(Items from a dataset)
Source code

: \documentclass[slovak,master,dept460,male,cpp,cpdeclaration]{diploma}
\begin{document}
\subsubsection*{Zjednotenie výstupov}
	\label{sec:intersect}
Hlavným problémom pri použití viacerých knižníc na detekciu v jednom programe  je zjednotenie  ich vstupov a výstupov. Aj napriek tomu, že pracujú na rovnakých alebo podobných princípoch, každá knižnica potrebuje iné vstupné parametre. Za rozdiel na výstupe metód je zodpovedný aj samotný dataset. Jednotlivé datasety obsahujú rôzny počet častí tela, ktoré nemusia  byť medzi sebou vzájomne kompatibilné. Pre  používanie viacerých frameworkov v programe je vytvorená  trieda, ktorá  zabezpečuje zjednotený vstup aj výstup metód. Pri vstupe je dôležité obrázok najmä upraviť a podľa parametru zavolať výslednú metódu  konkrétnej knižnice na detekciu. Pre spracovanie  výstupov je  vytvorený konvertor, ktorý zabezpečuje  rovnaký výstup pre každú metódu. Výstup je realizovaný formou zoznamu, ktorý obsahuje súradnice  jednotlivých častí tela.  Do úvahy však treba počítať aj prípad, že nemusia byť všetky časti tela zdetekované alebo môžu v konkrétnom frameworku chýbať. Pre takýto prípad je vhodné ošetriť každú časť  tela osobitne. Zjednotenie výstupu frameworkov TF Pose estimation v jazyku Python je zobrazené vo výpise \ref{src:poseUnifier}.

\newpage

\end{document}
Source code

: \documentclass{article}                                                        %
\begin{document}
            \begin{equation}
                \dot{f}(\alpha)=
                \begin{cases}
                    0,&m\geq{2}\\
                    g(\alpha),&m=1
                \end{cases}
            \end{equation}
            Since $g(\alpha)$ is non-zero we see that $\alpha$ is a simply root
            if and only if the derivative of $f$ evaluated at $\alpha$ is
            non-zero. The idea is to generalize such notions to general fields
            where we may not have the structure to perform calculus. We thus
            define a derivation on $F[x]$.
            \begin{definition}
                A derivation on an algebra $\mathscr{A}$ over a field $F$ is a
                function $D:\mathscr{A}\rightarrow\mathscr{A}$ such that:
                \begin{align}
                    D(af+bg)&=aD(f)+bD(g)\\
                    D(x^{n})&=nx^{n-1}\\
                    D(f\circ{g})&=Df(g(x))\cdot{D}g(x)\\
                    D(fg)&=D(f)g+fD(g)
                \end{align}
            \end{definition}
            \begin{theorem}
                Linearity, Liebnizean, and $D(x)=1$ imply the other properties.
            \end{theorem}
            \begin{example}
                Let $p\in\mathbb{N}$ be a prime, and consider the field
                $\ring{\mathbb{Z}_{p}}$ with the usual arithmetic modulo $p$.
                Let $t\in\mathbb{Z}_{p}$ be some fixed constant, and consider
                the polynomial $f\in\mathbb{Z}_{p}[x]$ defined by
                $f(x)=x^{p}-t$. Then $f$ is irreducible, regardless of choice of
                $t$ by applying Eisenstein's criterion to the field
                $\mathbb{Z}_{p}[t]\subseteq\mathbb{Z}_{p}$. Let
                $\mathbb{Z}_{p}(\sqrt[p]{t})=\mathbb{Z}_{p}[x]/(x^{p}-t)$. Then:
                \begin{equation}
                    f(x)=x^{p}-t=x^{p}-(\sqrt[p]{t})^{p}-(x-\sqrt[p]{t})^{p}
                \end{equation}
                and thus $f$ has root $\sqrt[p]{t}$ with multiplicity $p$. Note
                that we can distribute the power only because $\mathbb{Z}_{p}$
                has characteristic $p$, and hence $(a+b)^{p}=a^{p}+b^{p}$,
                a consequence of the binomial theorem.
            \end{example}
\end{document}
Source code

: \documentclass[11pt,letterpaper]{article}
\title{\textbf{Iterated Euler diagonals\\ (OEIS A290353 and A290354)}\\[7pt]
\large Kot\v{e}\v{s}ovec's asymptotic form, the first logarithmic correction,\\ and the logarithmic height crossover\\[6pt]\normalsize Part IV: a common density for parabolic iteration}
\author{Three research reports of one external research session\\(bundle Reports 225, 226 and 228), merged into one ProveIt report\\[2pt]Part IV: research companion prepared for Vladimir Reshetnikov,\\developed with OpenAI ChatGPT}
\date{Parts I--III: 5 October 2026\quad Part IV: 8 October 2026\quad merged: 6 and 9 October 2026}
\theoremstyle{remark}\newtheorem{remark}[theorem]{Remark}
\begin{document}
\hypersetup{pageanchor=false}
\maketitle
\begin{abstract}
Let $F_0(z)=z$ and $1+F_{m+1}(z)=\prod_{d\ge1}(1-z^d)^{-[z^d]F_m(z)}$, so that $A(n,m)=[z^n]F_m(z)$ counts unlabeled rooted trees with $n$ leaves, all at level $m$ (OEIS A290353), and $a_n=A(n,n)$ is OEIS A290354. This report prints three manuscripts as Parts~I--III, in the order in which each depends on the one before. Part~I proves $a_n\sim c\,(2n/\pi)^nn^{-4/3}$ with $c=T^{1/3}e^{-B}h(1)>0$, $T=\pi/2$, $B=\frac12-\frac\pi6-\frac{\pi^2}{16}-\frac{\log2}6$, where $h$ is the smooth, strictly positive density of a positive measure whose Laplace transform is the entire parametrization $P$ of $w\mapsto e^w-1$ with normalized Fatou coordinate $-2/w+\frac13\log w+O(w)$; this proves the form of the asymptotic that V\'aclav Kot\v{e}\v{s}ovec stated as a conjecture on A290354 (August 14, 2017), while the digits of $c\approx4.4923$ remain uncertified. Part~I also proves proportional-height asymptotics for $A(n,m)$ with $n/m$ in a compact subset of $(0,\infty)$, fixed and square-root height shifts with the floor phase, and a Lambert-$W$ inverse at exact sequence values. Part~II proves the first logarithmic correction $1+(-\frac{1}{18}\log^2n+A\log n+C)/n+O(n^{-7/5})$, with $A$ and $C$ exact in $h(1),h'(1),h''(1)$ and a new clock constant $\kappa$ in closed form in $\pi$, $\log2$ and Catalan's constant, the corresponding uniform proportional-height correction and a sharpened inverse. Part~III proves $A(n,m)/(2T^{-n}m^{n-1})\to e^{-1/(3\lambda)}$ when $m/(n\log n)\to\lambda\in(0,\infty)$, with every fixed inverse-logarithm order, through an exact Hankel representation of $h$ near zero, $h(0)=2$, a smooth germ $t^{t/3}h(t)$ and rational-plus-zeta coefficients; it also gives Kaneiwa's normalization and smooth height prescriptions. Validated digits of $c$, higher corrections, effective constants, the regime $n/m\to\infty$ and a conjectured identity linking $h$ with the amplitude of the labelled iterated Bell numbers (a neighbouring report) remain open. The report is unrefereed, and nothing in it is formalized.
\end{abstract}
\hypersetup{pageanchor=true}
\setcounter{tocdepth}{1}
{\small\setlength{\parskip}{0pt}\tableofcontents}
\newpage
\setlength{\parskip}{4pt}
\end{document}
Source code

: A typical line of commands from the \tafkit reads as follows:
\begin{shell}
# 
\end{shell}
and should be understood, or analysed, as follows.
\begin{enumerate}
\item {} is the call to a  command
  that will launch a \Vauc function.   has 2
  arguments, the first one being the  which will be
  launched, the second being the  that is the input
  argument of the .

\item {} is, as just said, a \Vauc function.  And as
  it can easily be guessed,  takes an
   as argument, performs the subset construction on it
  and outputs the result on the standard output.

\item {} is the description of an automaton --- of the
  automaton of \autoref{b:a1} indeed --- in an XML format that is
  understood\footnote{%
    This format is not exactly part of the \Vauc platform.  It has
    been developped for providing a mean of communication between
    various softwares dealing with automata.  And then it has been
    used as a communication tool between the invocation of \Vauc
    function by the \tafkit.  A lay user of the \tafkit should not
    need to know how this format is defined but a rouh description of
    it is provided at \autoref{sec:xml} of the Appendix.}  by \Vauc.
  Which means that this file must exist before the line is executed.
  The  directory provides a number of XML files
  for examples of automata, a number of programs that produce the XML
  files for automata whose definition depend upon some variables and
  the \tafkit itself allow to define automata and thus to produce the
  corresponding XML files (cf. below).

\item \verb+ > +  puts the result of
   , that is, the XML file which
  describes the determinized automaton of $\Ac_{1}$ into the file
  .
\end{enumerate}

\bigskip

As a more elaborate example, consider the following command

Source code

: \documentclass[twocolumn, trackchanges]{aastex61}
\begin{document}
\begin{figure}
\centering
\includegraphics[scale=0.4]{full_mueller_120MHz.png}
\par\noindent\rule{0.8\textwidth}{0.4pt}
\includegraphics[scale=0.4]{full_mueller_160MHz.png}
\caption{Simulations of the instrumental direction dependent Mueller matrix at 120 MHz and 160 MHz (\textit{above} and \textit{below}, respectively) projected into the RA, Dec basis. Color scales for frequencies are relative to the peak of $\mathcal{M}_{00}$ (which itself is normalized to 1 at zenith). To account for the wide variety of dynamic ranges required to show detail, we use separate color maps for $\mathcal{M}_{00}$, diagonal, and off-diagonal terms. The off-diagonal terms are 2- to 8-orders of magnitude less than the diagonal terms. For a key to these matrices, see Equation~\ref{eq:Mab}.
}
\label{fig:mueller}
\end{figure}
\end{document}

• [TASK]
Where a line of the data includes the string "automaton", list that line.

• [EXERCISE ANSWER]
\item {} is the description of an automaton --- of the
  automaton of \autoref{b:a1} indeed --- in an XML format that is
  describes the determinized automaton of $\Ac_{1}$ into the file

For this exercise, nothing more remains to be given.